- THE PROBLEM: Starting at the first line of the records below, reproduce every line up to and including the line with "Lower Secondary", but leave out all pictures.

[Records from a collection]
┄┄┄┄┄┄

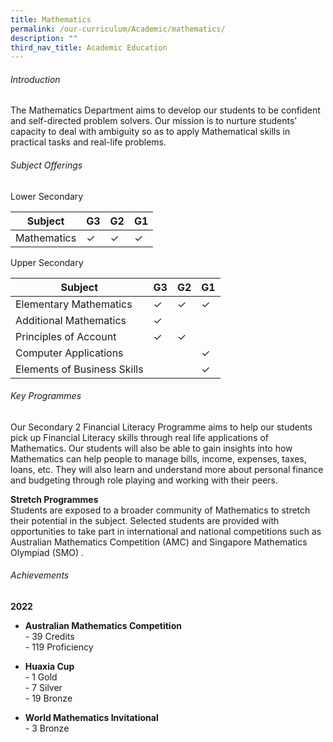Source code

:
 ```yaml
---
title: Mathematics
permalink: /our-curriculum/Academic/mathematics/
description: ""
third_nav_title: Academic Education
---
```

###### Introduction
The Mathematics Department aims to develop our students to be confident and self-directed problem solvers. Our mission is to nurture students’ capacity to deal with ambiguity so as to apply Mathematical skills in practical tasks and real-life problems. 

###### Subject Offerings

Lower Secondary

| Subject| G3 | G2 | G1 |
| -------- | -------- | -------- | ------ |
| Mathematics   | ✓     | ✓     | ✓|


Upper Secondary

| Subject| G3 | G2 | G1 |
| -------- | -------- | -------- | ------ |
| Elementary Mathematics   | ✓     | ✓     | ✓|
| Additional Mathematics   | ✓     |      | |
| Principles of Account   | ✓     | ✓     | |
| Computer Applications   |      |      | ✓|
| Elements of Business Skills   |      |      | ✓|


###### Key Programmes
Our Secondary 2 Financial Literacy Programme aims to help our students pick up Financial Literacy skills through real life applications of Mathematics. Our students will also be able to gain insights into how Mathematics can help people to manage bills, income, expenses, taxes, loans, etc. They will also learn and understand more about personal finance and budgeting through role playing and working with their peers. 

**Stretch Programmes** <br>
Students are exposed to a broader community of Mathematics to stretch their  potential in the subject. Selected students are provided with opportunities to take part in international and national competitions such as Australian Mathematics Competition (AMC) and Singapore Mathematics Olympiad (SMO) .

###### Achievements
**2022**
* **Australian Mathematics Competition**<br>
			- 39 Credits<br>
			- 119 Proficiency<br> 

* **Huaxia Cup**<br>
			- 1 Gold<br>
			- 7 Silver<br>
			- 19 Bronze<br>

* **World Mathematics Invitational** <br>
			- 3 Bronze<br>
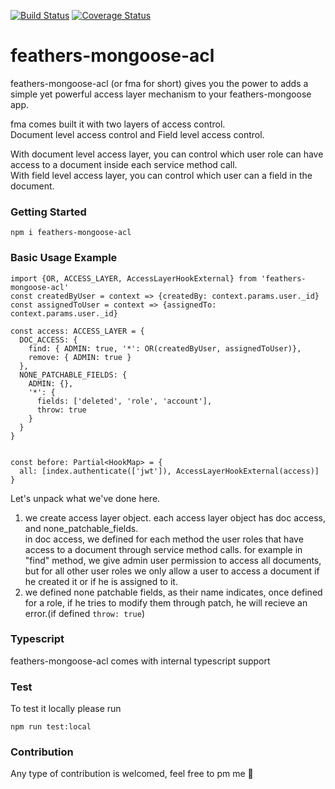 [![Build Status](https://travis-ci.org/naorzr/feathers-mongoose-acl.svg?branch=master)](https://travis-ci.org/naorzr/feathers-mongoose-acl)
[![Coverage Status](https://coveralls.io/repos/github/naorzr/feathers-mongoose-acl/badge.svg?branch=master)](https://coveralls.io/github/naorzr/feathers-mongoose-acl?branch=master)
# feathers-mongoose-acl
feathers-mongoose-acl (or fma for short) gives you the power to adds a simple yet powerful access layer mechanism to your feathers-mongoose app.

fma comes built it with two layers of access control.    
Document level access control and Field level access control.

With document level access layer, you can control which user role can have access to a document inside each service method call.   
With field level access layer, you can control which user can a field in the document.

### Getting Started
```npm i feathers-mongoose-acl```

### Basic Usage Example

```
import {OR, ACCESS_LAYER, AccessLayerHookExternal} from 'feathers-mongoose-acl'
const createdByUser = context => {createdBy: context.params.user._id}
const assignedToUser = context => {assignedTo: context.params.user._id}

const access: ACCESS_LAYER = {
  DOC_ACCESS: {
    find: { ADMIN: true, '*': OR(createdByUser, assignedToUser)},
    remove: { ADMIN: true }
  },
  NONE_PATCHABLE_FIELDS: {
    ADMIN: {},
    '*': {
      fields: ['deleted', 'role', 'account'],
      throw: true
    }
  }
}


const before: Partial<HookMap> = {
  all: [index.authenticate(['jwt']), AccessLayerHookExternal(access)]
}
```

Let's unpack what we've done here.   
1. we create access layer object. each access layer object has doc access, and none_patchable_fields.   
in doc access, we defined for each method the user roles that have access to a document through service method calls.
for example in "find" method, we give admin user permission to access all documents, but for all other user roles
we only allow a user to access a document if he created it or if he is assigned to it.
2. we defined none patchable fields, as their name indicates, once defined for a role, if he tries to modify them through patch, he will recieve an error.(if defined ```throw: true```)


### Typescript
feathers-mongoose-acl comes with internal typescript support


### Test
To test it locally please run

```npm run test:local```

### Contribution
Any type of contribution is welcomed, feel free to pm me 💓
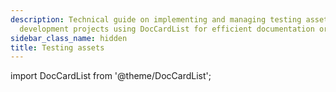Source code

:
 ```yaml
---
description: Technical guide on implementing and managing testing assets in software
  development projects using DocCardList for efficient documentation organization.
sidebar_class_name: hidden
title: Testing assets
---
```

import DocCardList from '@theme/DocCardList';

<DocCardList />
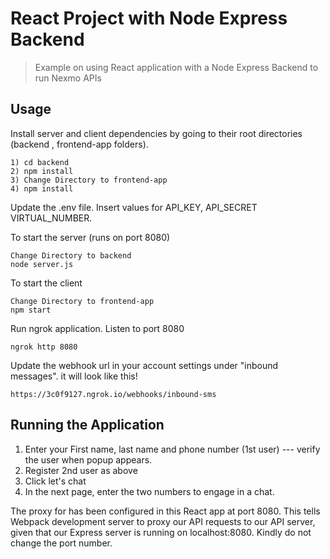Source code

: # React Project with Node Express Backend

> Example on using React application with a Node Express Backend to run Nexmo APIs

## Usage


Install server and client dependencies by going to their root directories (backend , frontend-app folders).

```
1) cd backend
2) npm install
3) Change Directory to frontend-app
4) npm install
```

Update the .env file. Insert values for API_KEY, API_SECRET VIRTUAL_NUMBER. 

To start the server (runs on port 8080)

```
Change Directory to backend
node server.js
```
To start the client 
```
Change Directory to frontend-app
npm start
```
Run ngrok application. Listen to port 8080
```
ngrok http 8080
```
Update the webhook url in your account settings under "inbound messages". it will look like this!
```
https://3c0f9127.ngrok.io/webhooks/inbound-sms
```

## Running the Application
1) Enter your First name, last name and phone number (1st user) --- verify the user when popup appears.
2) Register 2nd user as above
3) Click let's chat
4) In the next page, enter the two numbers to engage in a chat.


The proxy for has been configured in this React app at port 8080. 
This tells Webpack development server to proxy our API requests to our API server, given that our Express server is running on localhost:8080. Kindly do not change the port number.





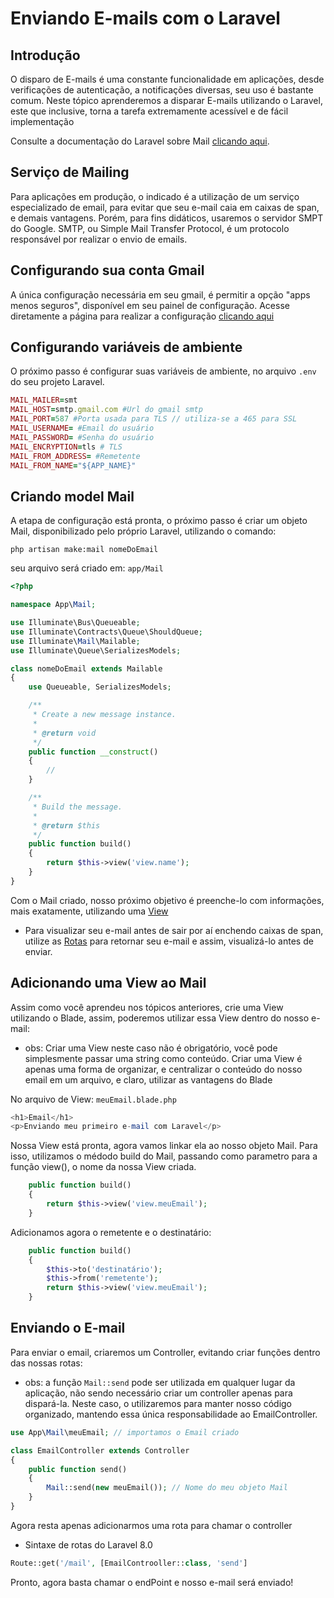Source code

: # Enviando E-mails com o Laravel

## Introdução
O disparo de E-mails é uma constante funcionalidade em aplicações, desde verificações de autenticação, a notificações diversas, seu uso é bastante comum. Neste tópico aprenderemos a disparar E-mails utilizando o Laravel, este que inclusive, torna a tarefa extremamente acessível e de fácil implementação 

Consulte a documentação do Laravel sobre Mail [clicando aqui](https://laravel.com/docs/8.x/mail).

## Serviço de Mailing
Para aplicações em produção, o indicado é a utilização de um serviço especializado de email, para evitar que seu e-mail caia em caixas de span, e demais vantagens. Porém, para fins didáticos, usaremos o servidor SMPT do Google.
SMTP, ou Simple Mail Transfer Protocol, é um protocolo responsável por realizar o envio de emails.

## Configurando sua conta Gmail
A única configuração necessária em seu gmail, é permitir a opção "apps menos seguros", disponível em seu painel de configuração.
Acesse diretamente a página para realizar a configuração [clicando aqui](https://myaccount.google.com/u/0/lesssecureapps)

## Configurando variáveis de ambiente
O próximo passo é configurar suas variáveis de ambiente, no arquivo `.env` do seu projeto Laravel.
```ruby
MAIL_MAILER=smt
MAIL_HOST=smtp.gmail.com #Url do gmail smtp
MAIL_PORT=587 #Porta usada para TLS // utiliza-se a 465 para SSL
MAIL_USERNAME= #Email do usuário
MAIL_PASSWORD= #Senha do usuário
MAIL_ENCRYPTION=tls # TLS
MAIL_FROM_ADDRESS= #Remetente 
MAIL_FROM_NAME="${APP_NAME}"
```

## Criando model Mail

A etapa de configuração está pronta, o próximo passo é criar um objeto Mail, disponibilizado pelo próprio Laravel, utilizando o comando:
```
php artisan make:mail nomeDoEmail
```

seu arquivo será criado em: `app/Mail`

```php
<?php

namespace App\Mail;

use Illuminate\Bus\Queueable;
use Illuminate\Contracts\Queue\ShouldQueue;
use Illuminate\Mail\Mailable;
use Illuminate\Queue\SerializesModels;

class nomeDoEmail extends Mailable
{
    use Queueable, SerializesModels;

    /**
     * Create a new message instance.
     *
     * @return void
     */
    public function __construct()
    {
        //
    }

    /**
     * Build the message.
     *
     * @return $this
     */
    public function build()
    {
        return $this->view('view.name');
    }
}
```

Com o Mail criado, nosso próximo objetivo é preenche-lo com informações, mais exatamente, utilizando uma [View](../2-Conceitos/4-Views-blade.md)

* Para visualizar seu e-mail antes de sair por aí enchendo caixas de span, utilize as [Rotas](../2-Conceitos/2-Rotas.md) para retornar seu e-mail e assim, visualizá-lo antes de enviar.

## Adicionando uma View ao Mail
Assim como você aprendeu nos tópicos anteriores, crie uma View utilizando o Blade, assim, poderemos utilizar essa View dentro do nosso e-mail:

* obs: Criar uma View neste caso não é obrigatório, você pode simplesmente passar uma string como conteúdo. Criar uma View é apenas uma forma de organizar, e centralizar o conteúdo do nosso email em um arquivo, e claro, utilizar as vantagens do Blade

No arquivo de View: `meuEmail.blade.php`
```php
<h1>Email</h1>
<p>Enviando meu primeiro e-mail com Laravel</p>
```
Nossa View está pronta, agora vamos linkar ela ao nosso objeto Mail. Para isso, utilizamos o médodo build do Mail, passando como parametro para a função view(), o nome da nossa View criada.

```php
    public function build()
    {
        return $this->view('view.meuEmail');
    }
```
Adicionamos agora o remetente e o destinatário:
```php
    public function build()
    {
        $this->to('destinatário');
        $this->from('remetente');
        return $this->view('view.meuEmail');
    }
```

## Enviando o E-mail
Para enviar o email, criaremos um Controller, evitando criar funções dentro das nossas rotas:

* obs: a função `Mail::send` pode ser utilizada em qualquer lugar da aplicação, não sendo necessário criar um controller apenas para dispará-la. Neste caso, o utilizaremos para manter nosso código organizado, mantendo essa única responsabilidade ao EmailController.

```php
use App\Mail\meuEmail; // importamos o Email criado

class EmailController extends Controller
{
    public function send()
    {
        Mail::send(new meuEmail()); // Nome do meu objeto Mail
    }
}
```
Agora resta apenas adicionarmos uma rota para chamar o controller

* Sintaxe de rotas do Laravel 8.0
```php
Route::get('/mail', [EmailControoller::class, 'send']
```

Pronto, agora basta chamar o endPoint e nosso e-mail será enviado!
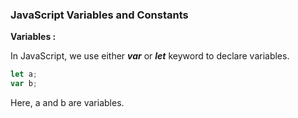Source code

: ### JavaScript Variables and Constants

**Variables :** 

In JavaScript, we use either ***var*** or ***let*** keyword to declare variables.
```js
let a;
var b;
```
Here, a and b are variables.
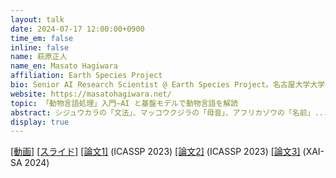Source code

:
 ```yaml
---
layout: talk
date: 2024-07-17 12:00:00+0900
time_em: false
inline: false
name: 萩原正人
name_en: Masato Hagiwara
affiliation: Earth Species Project
bio: Senior AI Research Scientist @ Earth Species Project。名古屋大学大学院情報科学研究科博士課程修了。博士(情報科学)。Google、Microsoft Research、バイドゥ、楽天技術研究所 (ニューヨーク)、Duolingo にて、日本語・中国語解析や自然言語処理の教育応用の研究に携わった後、2021 年 2 月より現職。動物音声処理のための基盤モデルの研究開発に従事。著書に、『自然言語処理の基本と技術』(翔泳社, 2016)、”Real-World Natural Language Processing” (2021) 等がある。
website: https://masatohagiwara.net/
topic: 「動物言語処理」入門—AI と基盤モデルで動物言語を解読
abstract: シジュウカラの「文法」、マッコウクジラの「母音」、アフリカゾウの「名前」... 近年、動物の音声コミュニケーションには、人間の言語に似た特徴があることが分かってきました。これら特定の種・タスクに対して、従来の生物音響学の分野では、統計的な手法や教師あり機械学習を用いて問題を解くのが一般的でしたが、教師データの量およびモデルの汎用性の問題がありました。一方、「AI を用いて動物言語を解読する」ことをミッションとする非営利団体の Earth Species Project では、多様な種・タスクの動物言語処理に応用できる汎用・高性能の基盤モデルの開発に取り組んでいます。本トークでは、自己教師あり学習に基づく動物音声用の基盤モデル AVES、音声・言語のマルチモーダルモデル BioLingual、動物音声書き下しシステム ISPA などを紹介し「ImageNet 的瞬間」がまさに起こりつつある動物言語処理の世界を案内したいと思います。
display: true
---
```


[[動画]](https://youtu.be/8bJzA1EySck) [[スライド]](https://docs.google.com/presentation/d/10c-oJ-oKyhSqj16Rk4CEAY_U99aXTev4guGj1XTZ0r4/edit?usp=sharing) [[論文1]](https://arxiv.org/abs/2210.14493) (ICASSP 2023) [[論文2]](https://arxiv.org/abs/2210.12300) (ICASSP 2023) [[論文3]](https://arxiv.org/abs/2402.03269) (XAI-SA 2024)
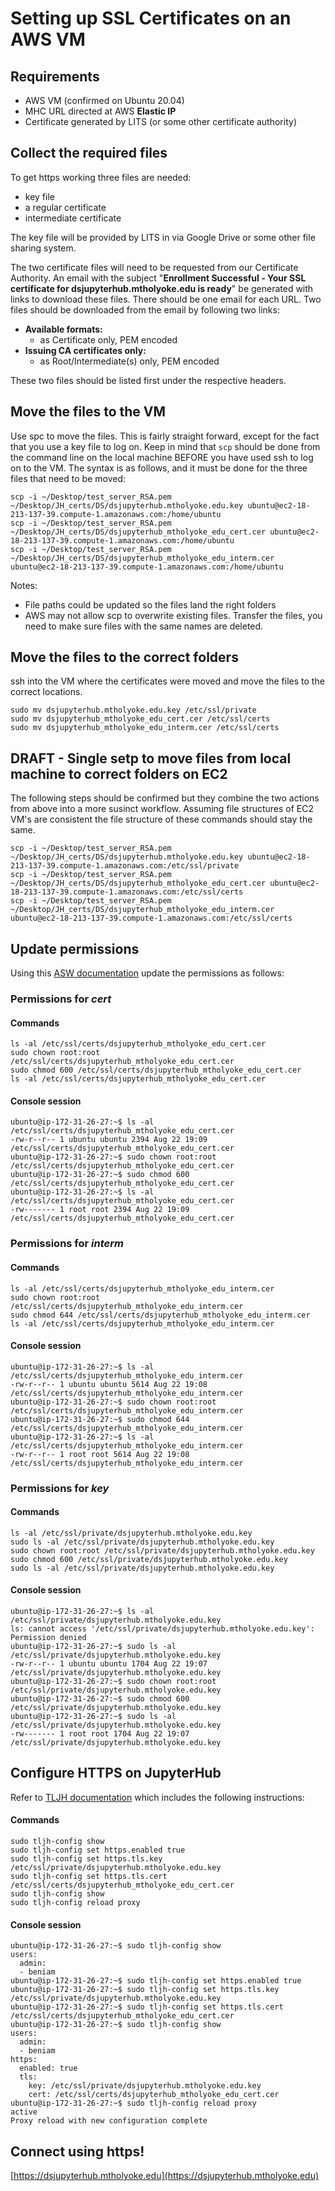 # Setting up SSL Certificates on an AWS VM

## Requirements

 - AWS VM (confirmed on Ubuntu 20.04)
 - MHC URL directed at AWS **Elastic IP**
 - Certificate generated by LITS (or some other certificate authority)

## Collect the required files

To get https working three files are needed:

- key file
- a regular certificate
- intermediate certificate

The key file will be provided by LITS in via Google Drive or some other file sharing system. 

The two certificate files will need to be requested from our Certificate Authority. An email with the subject "**Enrollment Successful - Your SSL certificate for dsjupyterhub.mtholyoke.edu is ready**" be generated with links to download these files. There should be one email for each URL. Two files should be downloaded from the email by following two links:

- **Available formats:**
	- as Certificate only, PEM encoded
- **Issuing CA certificates only:**
	-  as Root/Intermediate(s) only, PEM encoded

These two files should be listed first under the respective headers. 

## Move the files to the VM

Use spc to move the files. This is fairly straight forward, except for the fact that you use a key file to log on. Keep in mind that `scp` should be done from the command line on the local machine BEFORE you have used ssh to log on to the VM. The syntax is as follows, and it must be done for the three files that need to be moved:

```
scp -i ~/Desktop/test_server_RSA.pem ~/Desktop/JH_certs/DS/dsjupyterhub.mtholyoke.edu.key ubuntu@ec2-18-213-137-39.compute-1.amazonaws.com:/home/ubuntu
scp -i ~/Desktop/test_server_RSA.pem ~/Desktop/JH_certs/DS/dsjupyterhub_mtholyoke_edu_cert.cer ubuntu@ec2-18-213-137-39.compute-1.amazonaws.com:/home/ubuntu
scp -i ~/Desktop/test_server_RSA.pem ~/Desktop/JH_certs/DS/dsjupyterhub_mtholyoke_edu_interm.cer ubuntu@ec2-18-213-137-39.compute-1.amazonaws.com:/home/ubuntu
```

Notes: 

- File paths could be updated so the files land the right folders
- AWS may not allow scp to overwrite existing files. Transfer the files, you need to make sure files with the same names are deleted. 

## Move the files to the correct folders
ssh into the VM where the certificates were moved and move the files to the correct locations.

```
sudo mv dsjupyterhub.mtholyoke.edu.key /etc/ssl/private
sudo mv dsjupyterhub_mtholyoke_edu_cert.cer /etc/ssl/certs
sudo mv dsjupyterhub_mtholyoke_edu_interm.cer /etc/ssl/certs
```

## DRAFT - Single setp to move files from local machine to correct folders on EC2
The following steps should be confirmed but they combine the two actions from above into a more susinct workflow. Assuming file structures of EC2 VM's are consistent the file structure of these commands should stay the same. 

```
scp -i ~/Desktop/test_server_RSA.pem ~/Desktop/JH_certs/DS/dsjupyterhub.mtholyoke.edu.key ubuntu@ec2-18-213-137-39.compute-1.amazonaws.com:/etc/ssl/private
scp -i ~/Desktop/test_server_RSA.pem ~/Desktop/JH_certs/DS/dsjupyterhub_mtholyoke_edu_cert.cer ubuntu@ec2-18-213-137-39.compute-1.amazonaws.com:/etc/ssl/certs
scp -i ~/Desktop/test_server_RSA.pem ~/Desktop/JH_certs/DS/dsjupyterhub_mtholyoke_edu_interm.cer ubuntu@ec2-18-213-137-39.compute-1.amazonaws.com:/etc/ssl/certs
```

## Update permissions

Using this [ASW documentation](https://docs.aws.amazon.com/AWSEC2/latest/UserGuide/SSL-on-amazon-linux-2.html) update the permissions as follows: 

### Permissions for *cert*

#### Commands

```
ls -al /etc/ssl/certs/dsjupyterhub_mtholyoke_edu_cert.cer
sudo chown root:root /etc/ssl/certs/dsjupyterhub_mtholyoke_edu_cert.cer
sudo chmod 600 /etc/ssl/certs/dsjupyterhub_mtholyoke_edu_cert.cer
ls -al /etc/ssl/certs/dsjupyterhub_mtholyoke_edu_cert.cer
```

#### Console session

```console
ubuntu@ip-172-31-26-27:~$ ls -al /etc/ssl/certs/dsjupyterhub_mtholyoke_edu_cert.cer
-rw-r--r-- 1 ubuntu ubuntu 2394 Aug 22 19:09 /etc/ssl/certs/dsjupyterhub_mtholyoke_edu_cert.cer
ubuntu@ip-172-31-26-27:~$ sudo chown root:root /etc/ssl/certs/dsjupyterhub_mtholyoke_edu_cert.cer
ubuntu@ip-172-31-26-27:~$ sudo chmod 600 /etc/ssl/certs/dsjupyterhub_mtholyoke_edu_cert.cer
ubuntu@ip-172-31-26-27:~$ ls -al /etc/ssl/certs/dsjupyterhub_mtholyoke_edu_cert.cer
-rw------- 1 root root 2394 Aug 22 19:09 /etc/ssl/certs/dsjupyterhub_mtholyoke_edu_cert.cer
```

### Permissions for *interm*

#### Commands

```
ls -al /etc/ssl/certs/dsjupyterhub_mtholyoke_edu_interm.cer
sudo chown root:root /etc/ssl/certs/dsjupyterhub_mtholyoke_edu_interm.cer
sudo chmod 644 /etc/ssl/certs/dsjupyterhub_mtholyoke_edu_interm.cer
ls -al /etc/ssl/certs/dsjupyterhub_mtholyoke_edu_interm.cer
```

#### Console session

```console
ubuntu@ip-172-31-26-27:~$ ls -al /etc/ssl/certs/dsjupyterhub_mtholyoke_edu_interm.cer
-rw-r--r-- 1 ubuntu ubuntu 5614 Aug 22 19:08 /etc/ssl/certs/dsjupyterhub_mtholyoke_edu_interm.cer
ubuntu@ip-172-31-26-27:~$ sudo chown root:root /etc/ssl/certs/dsjupyterhub_mtholyoke_edu_interm.cer
ubuntu@ip-172-31-26-27:~$ sudo chmod 644 /etc/ssl/certs/dsjupyterhub_mtholyoke_edu_interm.cer
ubuntu@ip-172-31-26-27:~$ ls -al /etc/ssl/certs/dsjupyterhub_mtholyoke_edu_interm.cer
-rw-r--r-- 1 root root 5614 Aug 22 19:08 /etc/ssl/certs/dsjupyterhub_mtholyoke_edu_interm.cer
```

### Permissions for *key*

#### Commands

```
ls -al /etc/ssl/private/dsjupyterhub.mtholyoke.edu.key
sudo ls -al /etc/ssl/private/dsjupyterhub.mtholyoke.edu.key
sudo chown root:root /etc/ssl/private/dsjupyterhub.mtholyoke.edu.key
sudo chmod 600 /etc/ssl/private/dsjupyterhub.mtholyoke.edu.key
sudo ls -al /etc/ssl/private/dsjupyterhub.mtholyoke.edu.key
```

#### Console session

```console
ubuntu@ip-172-31-26-27:~$ ls -al /etc/ssl/private/dsjupyterhub.mtholyoke.edu.key
ls: cannot access '/etc/ssl/private/dsjupyterhub.mtholyoke.edu.key': Permission denied
ubuntu@ip-172-31-26-27:~$ sudo ls -al /etc/ssl/private/dsjupyterhub.mtholyoke.edu.key
-rw-r--r-- 1 ubuntu ubuntu 1704 Aug 22 19:07 /etc/ssl/private/dsjupyterhub.mtholyoke.edu.key
ubuntu@ip-172-31-26-27:~$ sudo chown root:root /etc/ssl/private/dsjupyterhub.mtholyoke.edu.key
ubuntu@ip-172-31-26-27:~$ sudo chmod 600 /etc/ssl/private/dsjupyterhub.mtholyoke.edu.key
ubuntu@ip-172-31-26-27:~$ sudo ls -al /etc/ssl/private/dsjupyterhub.mtholyoke.edu.key
-rw------- 1 root root 1704 Aug 22 19:07 /etc/ssl/private/dsjupyterhub.mtholyoke.edu.key
```

## Configure HTTPS on JupyterHub
Refer to [TLJH documentation](https://tljh.jupyter.org/en/latest/howto/admin/https.html#manual-https-with-existing-key-and-certificate) which includes the following instructions:

#### Commands

```
sudo tljh-config show
sudo tljh-config set https.enabled true
sudo tljh-config set https.tls.key /etc/ssl/private/dsjupyterhub.mtholyoke.edu.key
sudo tljh-config set https.tls.cert /etc/ssl/certs/dsjupyterhub_mtholyoke_edu_cert.cer
sudo tljh-config show
sudo tljh-config reload proxy
```

#### Console session

```console
ubuntu@ip-172-31-26-27:~$ sudo tljh-config show
users:
  admin:
  - beniam
ubuntu@ip-172-31-26-27:~$ sudo tljh-config set https.enabled true
ubuntu@ip-172-31-26-27:~$ sudo tljh-config set https.tls.key /etc/ssl/private/dsjupyterhub.mtholyoke.edu.key
ubuntu@ip-172-31-26-27:~$ sudo tljh-config set https.tls.cert /etc/ssl/certs/dsjupyterhub_mtholyoke_edu_cert.cer
ubuntu@ip-172-31-26-27:~$ sudo tljh-config show
users:
  admin:
  - beniam
https:
  enabled: true
  tls:
    key: /etc/ssl/private/dsjupyterhub.mtholyoke.edu.key
    cert: /etc/ssl/certs/dsjupyterhub_mtholyoke_edu_cert.cer
ubuntu@ip-172-31-26-27:~$ sudo tljh-config reload proxy
active
Proxy reload with new configuration complete
```

## Connect using https!

[https://dsjupyterhub.mtholyoke.edu](https://dsjupyterhub.mtholyoke.edu)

┄┄┄┄┄┄

- WRITTEN SOLUTION:
Source code

:
 ```yaml
---
title: Mathematics
permalink: /our-curriculum/Academic/mathematics/
description: ""
third_nav_title: Academic Education
---
```

###### Introduction
The Mathematics Department aims to develop our students to be confident and self-directed problem solvers. Our mission is to nurture students’ capacity to deal with ambiguity so as to apply Mathematical skills in practical tasks and real-life problems. 

###### Subject Offerings

Lower Secondary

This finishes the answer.